What sets this fund apart from many other cybersecurity ETFs is the broader exposure it offers to emerging-economy cybersecurity firms. As such, while the fund has not performed as strongly as some of its cybersecurity siblings this year, it offers potentially strong diversification benefits.
Indeed, should investors continue to be spooked by the negativity surrounding some of the biggest names in the cybersecurity sector this year, IHAK offers considerable opportunities to gain exposure to other solid performers by tracking a market-cap-selected and -weighted index of large- and mid-cap companies involved in cyber hardware and software.
This is reflected in some of the fund’s biggest holdings, such as SentinelOne (4.91 percent weighting), Varonis Systems (4.90 percent), Juniper Networks (4.41 percent), CACI International (4.39 percent) and UK cybersecurity firm Darktrace (3.66 percent). The fund comprises 34 companies in total.
While YTD results are underwhelming at -4.4 percent, its 1-year and 5-year returns at 14.88 percent and 12.12 percent, respectively, underline its strength over the long term. IHAK’s expense ratio also stands at a competitive 0.47 percent.
WisdomTree Cybersecurity Fund (WCBR)
WCBR, one of the smaller cybersecurity-themed ETFs, seeks to track the performance of the WisdomTree Team8 Cybersecurity Index, which provides exposure to the equity securities of exchange-listed global companies—primarily involved in providing cybersecurity-oriented products.
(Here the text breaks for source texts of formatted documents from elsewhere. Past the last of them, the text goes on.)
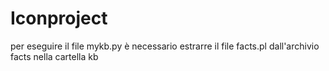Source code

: # Iconproject
per eseguire il file mykb.py è necessario estrarre il file facts.pl dall'archivio facts nella cartella kb
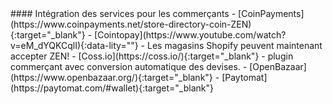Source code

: <div class="feature-item" markdown="1">
#### Intégration des services pour les commerçants
- [CoinPayments](https://www.coinpayments.net/store-directory-coin-ZEN){:target="_blank"}
- [Cointopay](https://www.youtube.com/watch?v=eM_dYQKCqlI){:data-lity=""} - Les magasins Shopify peuvent maintenant accepter ZEN!
- [Coss.io](https://coss.io/){:target="_blank"} - plugin commerçant avec conversion automatique des devises.
- [OpenBazaar](https://www.openbazaar.org/){:target="_blank"}
- [Paytomat](https://paytomat.com/#wallet){:target="_blank"}
</div>
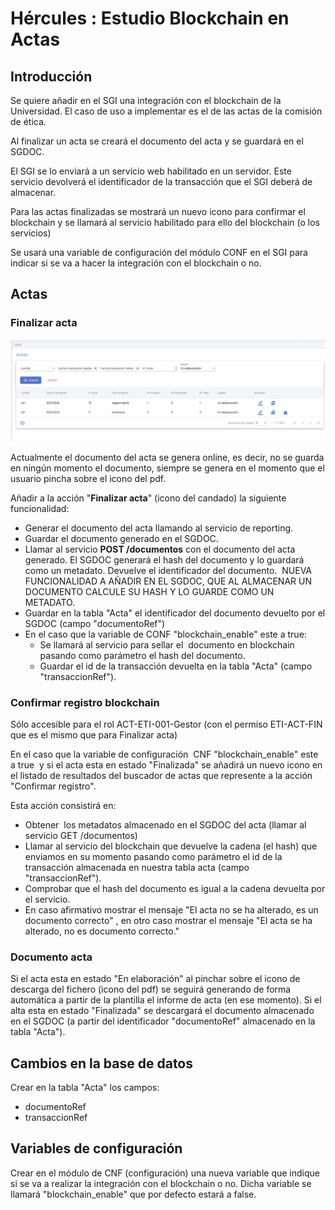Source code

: # Hércules : Estudio Blockchain en Actas



## Introducción

Se quiere añadir en el SGI una integración con el blockchain de la Universidad. El caso de uso a implementar es el de las actas de la comisión de ética.

Al finalizar un acta se creará el documento del acta y se guardará en el SGDOC.

El SGI se lo enviará a un servicio web habilitado en un servidor. Este servicio devolverá el identificador de la transacción que el SGI deberá de almacenar.

Para las actas finalizadas se mostrará un nuevo icono para confirmar el blockchain y se llamará al servicio habilitado para ello del blockchain (o los servicios)

Se usará una variable de configuración del módulo CONF en el SGI para indicar si se va a hacer la integración con el blockchain o no.

## Actas

### Finalizar acta

![](/attachments/597852414/597876581.png)

Actualmente el documento del acta se genera online, es decir, no se guarda en ningún momento el documento, siempre se genera en el momento que el usuario pincha sobre el icono del pdf.

Añadir a la acción "**Finalizar acta**" (icono del candado) la siguiente funcionalidad:

* Generar el documento del acta llamando al servicio de reporting.
* Guardar el documento generado en el SGDOC.
* Llamar al servicio **POST /documentos** con el documento del acta generado. El SGDOC generará el hash del documento y lo guardará como un metadato. Devuelve el identificador del documento.  NUEVA FUNCIONALIDAD A AÑADIR EN EL SGDOC, QUE AL ALMACENAR UN DOCUMENTO CALCULE SU HASH Y LO GUARDE COMO UN METADATO.
* Guardar en la tabla "Acta" el identificador del documento devuelto por el SGDOC (campo "documentoRef")
* En el caso que la variable de CONF "blockchain\_enable" este a true:
	+ Se llamará al servicio para sellar el  documento en blockchain pasando como parámetro el hash del documento.
	+ Guardar el id de la transacción devuelta en la tabla "Acta" (campo "transaccionRef").

### Confirmar registro blockchain

Sólo accesible para el rol ACT\-ETI\-001\-Gestor (con el permiso ETI\-ACT\-FIN que es el mismo que para Finalizar acta)

En el caso que la variable de configuración  CNF "blockchain\_enable" este a true  y si el acta esta en estado "Finalizada" se añadirá un nuevo icono en el listado de resultados del buscador de actas que represente a la acción "Confirmar registro".

Esta acción consistirá en:

* Obtener  los metadatos almacenado en el SGDOC del acta (llamar al servicio GET /documentos)
* Llamar al servicio del blockchain que devuelve la cadena (el hash) que enviamos en su momento pasando como parámetro el id de la transacción almacenada en nuestra tabla acta (campo "transaccionRef").
* Comprobar que el hash del documento es igual a la cadena devuelta por el servicio.
* En caso afirmativo mostrar el mensaje "El acta no se ha alterado, es un documento correcto" , en otro caso mostrar el mensaje "El acta se ha alterado, no es documento correcto."

### Documento acta

Si el acta esta en estado "En elaboración" al pinchar sobre el icono de descarga del fichero (icono del pdf) se seguirá generando de forma automática a partir de la plantilla el informe de acta (en ese momento). Si el alta esta en estado "Finalizada" se descargará el documento almacenado en el SGDOC (a partir del identificador "documentoRef" almacenado en la tabla "Acta").

## Cambios en la base de datos

Crear en la tabla "Acta" los campos:

* documentoRef
* transaccionRef

## Variables de configuración

Crear en el módulo de CNF (configuración) una nueva variable que indique si se va a realizar la integración con el blockchain o no. Dicha variable se llamará "blockchain\_enable" que por defecto estará a false.

  






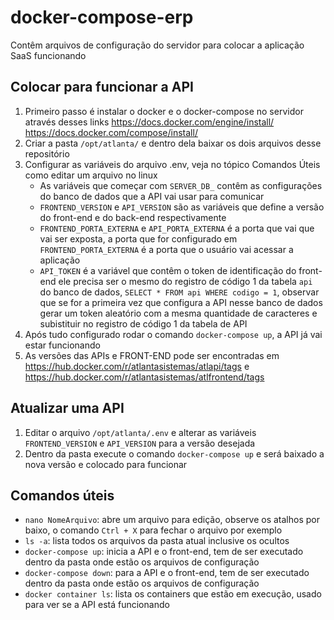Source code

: # docker-compose-erp

Contêm arquivos de configuração do servidor para colocar a aplicação SaaS funcionando

## Colocar para funcionar a API

1. Primeiro passo é instalar o docker e o docker-compose no servidor através desses links https://docs.docker.com/engine/install/ https://docs.docker.com/compose/install/
2. Criar a pasta `/opt/atlanta/` e dentro dela baixar os dois arquivos desse repositório
3. Configurar as variáveis do arquivo .env, veja no tópico Comandos Úteis como editar um arquivo no linux
	- As variáveis que começar com `SERVER_DB_` contêm as configurações do banco de dados que a API vai usar para comunicar
	- `FRONTEND_VERSION` e `API_VERSION` são as variáveis que define a versão do front-end e do back-end respectivamente
	- `FRONTEND_PORTA_EXTERNA` e `API_PORTA_EXTERNA` é a porta que vai que vai ser exposta, a porta que for configurado em `FRONTEND_PORTA_EXTERNA` é a porta que o usuário vai acessar a aplicação
	- `API_TOKEN` é a variável que contêm o token de identificação do front-end ele precisa ser o mesmo do registro de código 1 da tabela `api` do banco de dados, `SELECT * FROM api WHERE codigo = 1`, observar que se for a primeira vez que configura a API nesse banco de dados gerar um token aleatório com a mesma quantidade de caracteres e subistituir no registro de código 1 da tabela de API
4. Após tudo configurado rodar o comando `docker-compose up`, a API já vai estar funcionando
5. As versões das APIs e FRONT-END pode ser encontradas em https://hub.docker.com/r/atlantasistemas/atlapi/tags e https://hub.docker.com/r/atlantasistemas/atlfrontend/tags

## Atualizar uma API

1. Editar o arquivo `/opt/atlanta/.env` e alterar as variáveis `FRONTEND_VERSION` e `API_VERSION` para a versão desejada
2. Dentro da pasta execute o comando `docker-compose up` e será baixado a nova versão e colocado para funcionar

## Comandos úteis

- `nano NomeArquivo`: abre um arquivo para edição, observe os atalhos por baixo, o comando `Ctrl + X` para fechar o arquivo por exemplo
- `ls -a`: lista todos os arquivos da pasta atual inclusive os ocultos
- `docker-compose up`: inicia a API e o front-end, tem de ser executado dentro da pasta onde estão os arquivos de configuração
- `docker-compose down`: para a API e o front-end, tem de ser executado dentro da pasta onde estão os arquivos de configuração
- `docker container ls`: lista os containers que estão em execução, usado para ver se a API está funcionando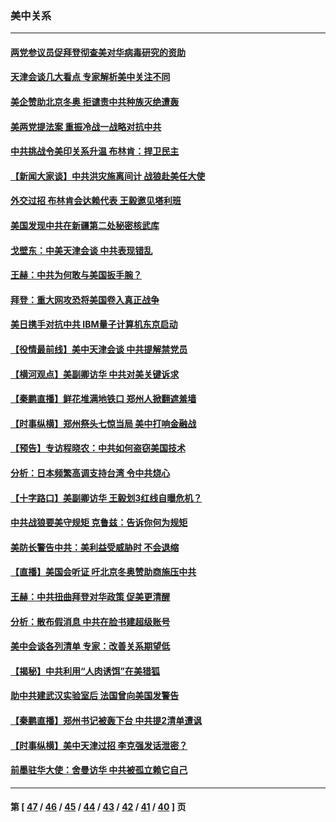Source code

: ### 美中关系
---
#### [两党参议员促拜登彻查美对华病毒研究的资助](../../pages/nf1412576/n13122208.md) 
#### [天津会谈几大看点 专家解析美中关注不同](../../pages/nf1412576/n13122171.md) 
#### [美企赞助北京冬奥 拒谴责中共种族灭绝遭轰](../../pages/nf1412576/n13122423.md) 
#### [美两党提法案 重振冷战一战略对抗中共](../../pages/nf1412576/n13122238.md) 
#### [中共挑战令美印关系升温 布林肯：捍卫民主](../../pages/nf1412576/n13122054.md) 
#### [【新闻大家谈】中共洪灾施离间计 战狼赴美任大使](../../pages/nf1412576/n13121673.md) 
#### [外交过招 布林肯会达赖代表 王毅邀见塔利班](../../pages/nf1412576/n13121704.md) 
#### [美国发现中共在新疆第二处秘密核武库](../../pages/nf1412576/n13120219.md) 
#### [戈壁东：中美天津会谈 中共表现错乱](../../pages/nf1412576/n13120630.md) 
#### [王赫：中共为何敢与美国扳手腕？](../../pages/nf1412576/n13119877.md) 
#### [拜登：重大网攻恐将美国卷入真正战争](../../pages/nf1412576/n13120355.md) 
#### [美日携手对抗中共 IBM量子计算机东京启动](../../pages/nf1412576/n13120002.md) 
#### [【役情最前线】美中天津会谈 中共提解禁党员](../../pages/nf1412576/n13120152.md) 
#### [【横河观点】美副卿访华 中共对美关键诉求](../../pages/nf1412576/n13120062.md) 
#### [【秦鹏直播】鲜花堆满地铁口 郑州人掀翻遮羞墙](../../pages/nf1412576/n13120033.md) 
#### [【时事纵横】郑州祭头七惊当局 美中打响金融战](../../pages/nf1412576/n13120017.md) 
#### [【预告】专访程晓农：中共如何盗窃美国技术](../../pages/nf1412576/n13119918.md) 
#### [分析：日本频繁高调支持台湾 令中共烧心](../../pages/nf1412576/n13119798.md) 
#### [【十字路口】美副卿访华 王毅划3红线自曝危机？](../../pages/nf1412576/n13119003.md) 
#### [中共战狼要美守规矩 克鲁兹：告诉你何为规矩](../../pages/nf1412576/n13118950.md) 
#### [美防长警告中共：美利益受威胁时 不会退缩](../../pages/nf1412576/n13119088.md) 
#### [【直播】美国会听证 吁北京冬奥赞助商施压中共](../../pages/nf1412576/n13118829.md) 
#### [王赫：中共扭曲拜登对华政策 促美更清醒](../../pages/nf1412576/n13117331.md) 
#### [分析：散布假消息 中共在脸书建超级账号](../../pages/nf1412576/n13117661.md) 
#### [美中会谈各列清单 专家：改善关系期望低](../../pages/nf1412576/n13117533.md) 
#### [【揭秘】中共利用“人肉诱饵”在美猎狐](../../pages/nf1412576/n13117194.md) 
#### [助中共建武汉实验室后 法国曾向美国发警告](../../pages/nf1412576/n13116969.md) 
#### [【秦鹏直播】郑州书记被轰下台 中共提2清单遭讽](../../pages/nf1412576/n13117298.md) 
#### [【时事纵横】美中天津过招 李克强发话泄密？](../../pages/nf1412576/n13117274.md) 
#### [前墨驻华大使：舍曼访华 中共被孤立赖它自己](../../pages/nf1412576/n13117332.md) 

---
#### 第 [ [47](./47.md) / [46](./46.md) / [45](./45.md) / [44](./44.md) / [43](./43.md) / [42](./42.md) / [41](./41.md) / [40](./40.md) ] 页
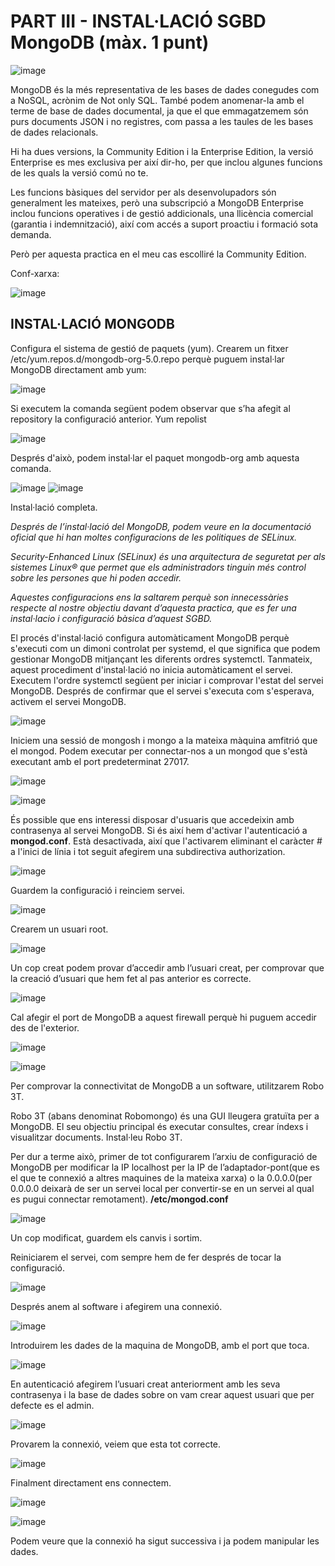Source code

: # PART III - INSTAL·LACIÓ SGBD MongoDB (màx. 1 punt)

![image](https://user-images.githubusercontent.com/61285257/154456331-270cbc5a-8806-475d-b81f-a952d357984f.png)

MongoDB és la més representativa de les bases de dades conegudes com a NoSQL, acrònim de Not only SQL. També podem anomenar-la amb el terme de base de dades documental, ja que el que emmagatzemem són purs documents JSON i no registres, com passa a les taules de les bases de dades relacionals.

Hi ha dues  versions, la Community Edition i la Enterprise Edition, la versió  Enterprise es mes exclusiva per així dir-ho, per que inclou algunes funcions de les quals la versió comú no te.

Les funcions bàsiques del servidor per als desenvolupadors són generalment les mateixes, però una subscripció a MongoDB Enterprise inclou funcions operatives i de gestió addicionals, una llicència comercial (garantia i indemnització), així com accés a suport proactiu i formació sota demanda.

Però per aquesta practica en el meu cas escolliré la Community Edition.

Conf-xarxa:

![image](https://user-images.githubusercontent.com/61285257/154457524-12f86594-d989-4c14-b0dc-763208fa1278.png)

## INSTAL·LACIÓ MONGODB

Configura el sistema de gestió de paquets (yum). 
Crearem un fitxer /etc/yum.repos.d/mongodb-org-5.0.repo perquè puguem instal·lar MongoDB directament amb yum:

![image](https://user-images.githubusercontent.com/61285257/154457731-a829627c-fff8-451e-b66e-eee23e38ecb7.png)

Si executem la comanda següent podem observar que s’ha afegit al repository la configuració anterior.
Yum repolist

![image](https://user-images.githubusercontent.com/61285257/154457778-d1e291d4-fc2a-4478-8965-88c2d902b50d.png)

Després d'això, podem instal·lar el paquet mongodb-org amb aquesta comanda.

![image](https://user-images.githubusercontent.com/61285257/154457808-34361bc9-dc9a-452e-89c9-0e62049fe337.png)
![image](https://user-images.githubusercontent.com/61285257/154457833-96682c2e-f450-4b2f-84c0-c9018dd16f9b.png)

Instal·lació completa.

*Després de l’instal·lació del MongoDB, podem veure en la documentació oficial que hi han moltes configuracions de les politiques de SELinux.*

*Security-Enhanced Linux (SELinux) és una arquitectura de seguretat per als sistemes Linux® que permet que els administradors tinguin més control sobre les persones que hi poden accedir.*

*Aquestes configuracions ens la saltarem perquè son innecessàries respecte al nostre objectiu davant d’aquesta practica, que es fer una instal·lacio i configuració bàsica d’aquest SGBD.* 


El procés d'instal·lació configura automàticament MongoDB perquè s'executi com un dimoni controlat per systemd, el que significa que podem gestionar MongoDB mitjançant les diferents ordres systemctl. 
Tanmateix, aquest procediment d'instal·lació no inicia automàticament el servei. 
Executem l'ordre systemctl següent per iniciar i comprovar l'estat del servei MongoDB. Després de confirmar que el servei s'executa com s'esperava, activem el servei MongoDB.

![image](https://user-images.githubusercontent.com/61285257/154459263-a756b9ff-51ff-4022-821f-5c713dc3b5a2.png)

Iniciem una sessió de mongosh i mongo a la mateixa màquina amfitrió que el mongod. Podem executar per connectar-nos a un mongod que s'està executant amb el port predeterminat 27017.

![image](https://user-images.githubusercontent.com/61285257/154459300-138b65b5-e295-4679-a88b-6ec241d46685.png)

![image](https://user-images.githubusercontent.com/61285257/154459318-bc17dd7e-949c-4cd0-9f43-9bc512944171.png)

És possible que ens interessi disposar d'usuaris que accedeixin amb contrasenya al servei MongoDB. Si és així hem d'activar l'autenticació a **mongod.conf**.
Està desactivada, així que l'activarem eliminant el caràcter # a l'inici de línia i tot seguit afegirem una subdirectiva authorization.

![image](https://user-images.githubusercontent.com/61285257/154459398-91afdb97-3b17-4ae8-9280-362adadcad5e.png)

Guardem  la  configuració i reinciem servei.

![image](https://user-images.githubusercontent.com/61285257/154459453-7249a677-c758-4b17-9bd5-b054695a822a.png)

Crearem un usuari root.

![image](https://user-images.githubusercontent.com/61285257/154459496-1a95e5dc-6475-4725-8208-24b10dc6c46b.png)

Un cop creat podem provar d’accedir amb l’usuari creat, per comprovar que la creació d’usuari que hem fet al pas anterior es correcte.

![image](https://user-images.githubusercontent.com/61285257/154459526-0c4d01bf-59f7-4f29-8493-f618f3d534c4.png)

Cal afegir el port de MongoDB a aquest firewall perquè hi puguem accedir des de l'exterior.

![image](https://user-images.githubusercontent.com/61285257/154459561-017dcc8c-b8e4-42b2-9553-f6579c5d2e4e.png)

![image](https://user-images.githubusercontent.com/61285257/154459579-ac66e93c-23aa-4d32-a628-b1db8f9afac6.png)

Per comprovar la connectivitat de MongoDB a un software, utilitzarem Robo 3T.

Robo 3T (abans denominat Robomongo) és una GUI lleugera gratuïta per a MongoDB. El seu objectiu principal és executar consultes, crear índexs i visualitzar documents. Instal·leu Robo 3T.

Per dur a terme això, primer de tot configurarem l’arxiu de configuració de MongoDB per modificar la IP localhost per la IP de l’adaptador-pont(que es el que te connexió a altres maquines de la mateixa xarxa) o la 0.0.0.0(per 0.0.0.0 deixarà de ser un servei local per convertir-se en un servei al qual es pugui connectar remotament).
**/etc/mongod.conf**

![image](https://user-images.githubusercontent.com/61285257/154459643-5e58a76d-3ff2-4e32-b733-c97f3df65d1d.png)

Un cop modificat, guardem els canvis i sortim.

Reiniciarem el servei, com sempre hem de fer després de tocar la configuració.

![image](https://user-images.githubusercontent.com/61285257/154459691-bfe8d97d-0b20-4f38-9db3-e10c4d0a151e.png)

Després anem al software i afegirem una connexió.

![image](https://user-images.githubusercontent.com/61285257/154459730-4440a3db-d4b8-4328-98b2-11ad8f1653f1.png)

Introduirem les dades de la maquina de MongoDB, amb el port que toca.

![image](https://user-images.githubusercontent.com/61285257/154459766-8313dcf8-0fab-4cb2-a7e2-c1553ae67023.png)

En autenticació afegirem l’usuari creat anteriorment amb les seva contrasenya i la base de dades sobre on vam crear aquest usuari que per defecte es el admin.

![image](https://user-images.githubusercontent.com/61285257/154459804-0c202bed-ad77-4afa-bc5f-8b8172a78767.png)

Provarem la connexió, veiem que esta tot correcte.

![image](https://user-images.githubusercontent.com/61285257/154459840-04c971cf-c565-4f7a-89fc-8a89e2a77398.png)

Finalment directament ens connectem.

![image](https://user-images.githubusercontent.com/61285257/154459876-d380e373-eede-4f35-aa53-829f1621d20d.png)

![image](https://user-images.githubusercontent.com/61285257/154459904-f5a782d4-b357-4168-875f-507ebbef98a3.png)

Podem veure que la connexió ha sigut successiva i ja podem manipular les dades.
The fund invests at least 80 percent of its total assets in the index’s component securities.
The fund first went live in January 2021, and today, it has just over $100 million in AUM. But don’t let its small size fool you; the fund has returned a solid 17.7 percent over the last year.
This is largely down to the diversity of companies included in WCBR, with software firm HashiCorp, cybersecurity and data-protection firm Commvault Systems, Palo Alto Networks and US-Dutch firm Elastic NV among the fund’s biggest holdings.
Company eligibility is based on selecting at least 25 companies that derive at least half of their revenue from cybersecurity activities and have also demonstrated growth of at least 7 percent over the preceding three years (5 percent for old constituents). The index then assigns a weighting for each company through two scores for each stock: Focus Scores based on the degree of involvement in the cybersecurity theme and Revenue Growth Scores based on annual revenue growth over the preceding three years. The index is also reconstituted and rebalanced semi-annually.